=== DATA PROVIDED ===
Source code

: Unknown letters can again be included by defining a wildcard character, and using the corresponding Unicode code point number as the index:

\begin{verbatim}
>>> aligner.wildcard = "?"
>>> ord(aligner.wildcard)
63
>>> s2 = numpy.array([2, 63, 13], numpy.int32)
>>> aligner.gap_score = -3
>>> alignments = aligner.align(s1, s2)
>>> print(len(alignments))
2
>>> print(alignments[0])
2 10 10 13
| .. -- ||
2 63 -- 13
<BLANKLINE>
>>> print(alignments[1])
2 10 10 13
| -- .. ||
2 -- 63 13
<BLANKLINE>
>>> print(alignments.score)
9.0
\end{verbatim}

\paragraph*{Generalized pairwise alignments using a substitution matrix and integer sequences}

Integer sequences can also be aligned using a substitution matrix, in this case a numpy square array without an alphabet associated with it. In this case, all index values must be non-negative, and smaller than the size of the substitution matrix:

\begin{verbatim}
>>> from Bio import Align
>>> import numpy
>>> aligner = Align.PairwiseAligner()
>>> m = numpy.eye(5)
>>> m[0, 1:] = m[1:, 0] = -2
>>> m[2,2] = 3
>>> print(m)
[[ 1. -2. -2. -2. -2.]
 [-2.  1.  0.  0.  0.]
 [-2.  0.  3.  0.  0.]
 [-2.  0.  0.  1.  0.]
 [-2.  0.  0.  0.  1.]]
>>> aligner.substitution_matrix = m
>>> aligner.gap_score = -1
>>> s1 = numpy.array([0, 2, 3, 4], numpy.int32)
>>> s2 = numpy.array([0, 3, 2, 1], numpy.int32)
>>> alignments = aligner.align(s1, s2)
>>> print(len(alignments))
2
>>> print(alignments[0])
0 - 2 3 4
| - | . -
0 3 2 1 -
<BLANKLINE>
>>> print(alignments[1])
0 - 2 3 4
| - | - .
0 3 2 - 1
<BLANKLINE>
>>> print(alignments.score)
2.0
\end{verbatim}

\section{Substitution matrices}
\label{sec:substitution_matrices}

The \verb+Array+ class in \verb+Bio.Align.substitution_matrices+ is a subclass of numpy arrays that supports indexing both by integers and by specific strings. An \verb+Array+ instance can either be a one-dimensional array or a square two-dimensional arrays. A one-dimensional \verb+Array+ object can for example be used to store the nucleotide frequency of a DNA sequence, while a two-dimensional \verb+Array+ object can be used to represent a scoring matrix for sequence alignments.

* * *

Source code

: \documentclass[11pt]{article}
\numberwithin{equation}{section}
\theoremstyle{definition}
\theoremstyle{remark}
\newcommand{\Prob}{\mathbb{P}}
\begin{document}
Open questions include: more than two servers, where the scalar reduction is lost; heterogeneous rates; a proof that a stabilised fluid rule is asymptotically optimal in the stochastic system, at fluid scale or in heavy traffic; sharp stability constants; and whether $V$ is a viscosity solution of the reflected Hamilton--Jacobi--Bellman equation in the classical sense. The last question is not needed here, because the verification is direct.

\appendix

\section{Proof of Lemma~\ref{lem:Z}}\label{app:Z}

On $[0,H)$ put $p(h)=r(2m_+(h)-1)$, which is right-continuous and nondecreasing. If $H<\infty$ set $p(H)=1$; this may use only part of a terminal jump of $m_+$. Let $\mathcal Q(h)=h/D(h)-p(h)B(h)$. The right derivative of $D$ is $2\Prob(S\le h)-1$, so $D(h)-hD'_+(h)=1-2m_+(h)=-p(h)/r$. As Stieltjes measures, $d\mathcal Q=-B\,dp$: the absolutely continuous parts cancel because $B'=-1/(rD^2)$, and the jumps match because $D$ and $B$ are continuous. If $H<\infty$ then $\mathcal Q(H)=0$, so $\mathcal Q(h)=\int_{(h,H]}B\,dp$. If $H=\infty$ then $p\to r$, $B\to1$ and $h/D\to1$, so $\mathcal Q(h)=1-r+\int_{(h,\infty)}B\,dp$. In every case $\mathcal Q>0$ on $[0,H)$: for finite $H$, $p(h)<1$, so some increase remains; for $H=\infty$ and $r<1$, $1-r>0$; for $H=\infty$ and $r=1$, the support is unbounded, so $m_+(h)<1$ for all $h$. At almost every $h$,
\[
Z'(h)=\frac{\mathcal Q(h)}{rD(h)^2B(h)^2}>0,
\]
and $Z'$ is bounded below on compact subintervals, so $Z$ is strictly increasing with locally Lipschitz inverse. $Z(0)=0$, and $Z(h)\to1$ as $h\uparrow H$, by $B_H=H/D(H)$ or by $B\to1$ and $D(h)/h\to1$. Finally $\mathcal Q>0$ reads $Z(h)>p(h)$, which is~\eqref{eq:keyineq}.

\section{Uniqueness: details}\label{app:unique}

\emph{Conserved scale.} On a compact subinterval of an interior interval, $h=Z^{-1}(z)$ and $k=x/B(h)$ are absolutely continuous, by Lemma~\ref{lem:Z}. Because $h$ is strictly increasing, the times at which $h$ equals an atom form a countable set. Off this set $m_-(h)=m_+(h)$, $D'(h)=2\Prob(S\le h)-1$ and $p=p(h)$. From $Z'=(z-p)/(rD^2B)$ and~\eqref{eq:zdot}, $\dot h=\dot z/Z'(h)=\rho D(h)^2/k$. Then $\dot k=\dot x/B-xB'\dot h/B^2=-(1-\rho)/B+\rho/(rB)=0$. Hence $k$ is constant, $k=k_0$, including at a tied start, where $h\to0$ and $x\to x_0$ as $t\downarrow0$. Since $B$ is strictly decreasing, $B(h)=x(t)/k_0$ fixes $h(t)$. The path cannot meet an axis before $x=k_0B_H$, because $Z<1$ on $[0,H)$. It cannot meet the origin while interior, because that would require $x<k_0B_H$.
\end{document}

=== THE TASK ===
Look through the entries above; copy each line where the string "aligner" appears.

=== ANSWER FOR THE TASK ===
>>> aligner.wildcard = "?"
>>> ord(aligner.wildcard)
>>> aligner.gap_score = -3
>>> alignments = aligner.align(s1, s2)
>>> aligner = Align.PairwiseAligner()
>>> aligner.substitution_matrix = m
>>> aligner.gap_score = -1
>>> alignments = aligner.align(s1, s2)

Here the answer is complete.